20191029

coat

One of our friends gave my sister and me a coat she'd inherited from a family member, and since we couldn't both wear it at the same time we decided we'd say it was mine. I wore it quite a bit, and eventually it became my thing. That is, people associated me with the coat and vice-versa. The princess--this was before she inherited that title, I suppose--liked to tease me about how much I liked it, and it was too much energy to argue. And it was a nice coat, I suppose. 


My sister liked using it when we were pretending to be each other, especially once people got wise to the trick and started looking for the little clues they thought we'd overlooked. Somehow it only reinforced the idea everyone had that the coat held some deep sentimental value for me, and at some point everyone else's attachment to the idea of my attachment to this coat stopped wearing on me and became something fun and whimsical I sought out.

It was the coat I wore when they appointed me as her protector, the coat I wore as the fragile order of our world started falling apart. I was wearing that coat when I earned some of my scars, and each time I cleaned it up and patched it. Each patch was a mark of pride, or at least a reminder of what I'd done.

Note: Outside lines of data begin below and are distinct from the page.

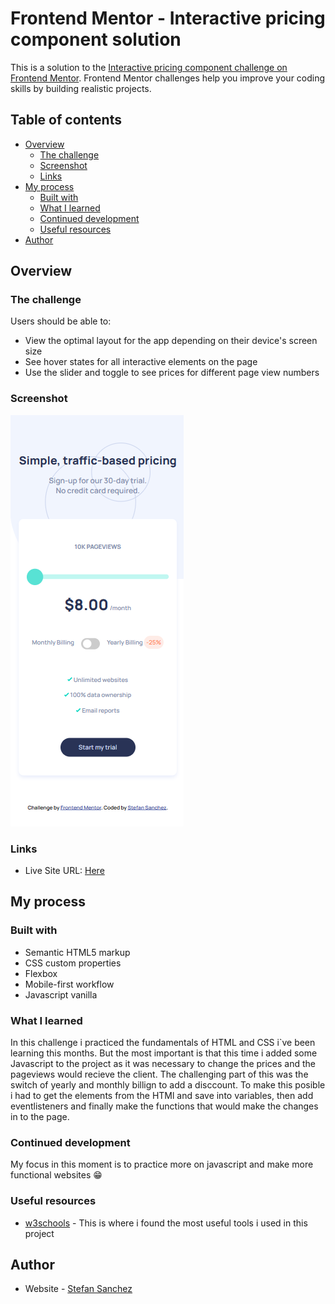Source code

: # Frontend Mentor - Interactive pricing component solution

This is a solution to the [Interactive pricing component challenge on Frontend Mentor](https://www.frontendmentor.io/challenges/interactive-pricing-component-t0m8PIyY8). Frontend Mentor challenges help you improve your coding skills by building realistic projects. 

## Table of contents

- [Overview](#overview)
  - [The challenge](#the-challenge)
  - [Screenshot](#screenshot)
  - [Links](#links)
- [My process](#my-process)
  - [Built with](#built-with)
  - [What I learned](#what-i-learned)
  - [Continued development](#continued-development)
  - [Useful resources](#useful-resources)
- [Author](#author)

## Overview

### The challenge

Users should be able to:

- View the optimal layout for the app depending on their device's screen size
- See hover states for all interactive elements on the page
- Use the slider and toggle to see prices for different page view numbers

### Screenshot

![mobile version](./images/mobile-version.png)

### Links

- Live Site URL: [Here](https://stefansan26.github.io/interactive-pricing-component/)

## My process

### Built with

- Semantic HTML5 markup
- CSS custom properties
- Flexbox
- Mobile-first workflow
- Javascript vanilla

### What I learned

In this challenge i practiced the fundamentals of HTML and CSS i`ve been learning this months.
But the most important is that this time i added some Javascript to the project as it was necessary to change the prices and the pageviews would recieve the client. The challenging part of this was the switch of yearly and monthly billign to add a disccount. 
To make this posible i had to get the elements from the HTMl and save into variables, then add eventlisteners and finally make the functions that would make the changes in to the page.

### Continued development

My focus in this moment is to practice more on javascript and make more functional websites 😁

### Useful resources

- [w3schools](https://www.w3schools.com/) - This is where i found the most useful tools i used in this project
## Author

- Website - [Stefan Sanchez](https://github.com/StefanSan26)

When most of us parted ways for the first time--we could feel disaster approaching even then, years before the war--I gave the coat away as a token of friendship. If she's to be believed, she wore it until it fell apart. By then, she told me, it became something of a legend--but then, she likes telling stories, so of course it did.

The world is altogether less sentimental now, but there's still a place for whim, I think. Even if there's not much hope left there's no harm in a smile and a story about that time your lucky coat protected you from harm.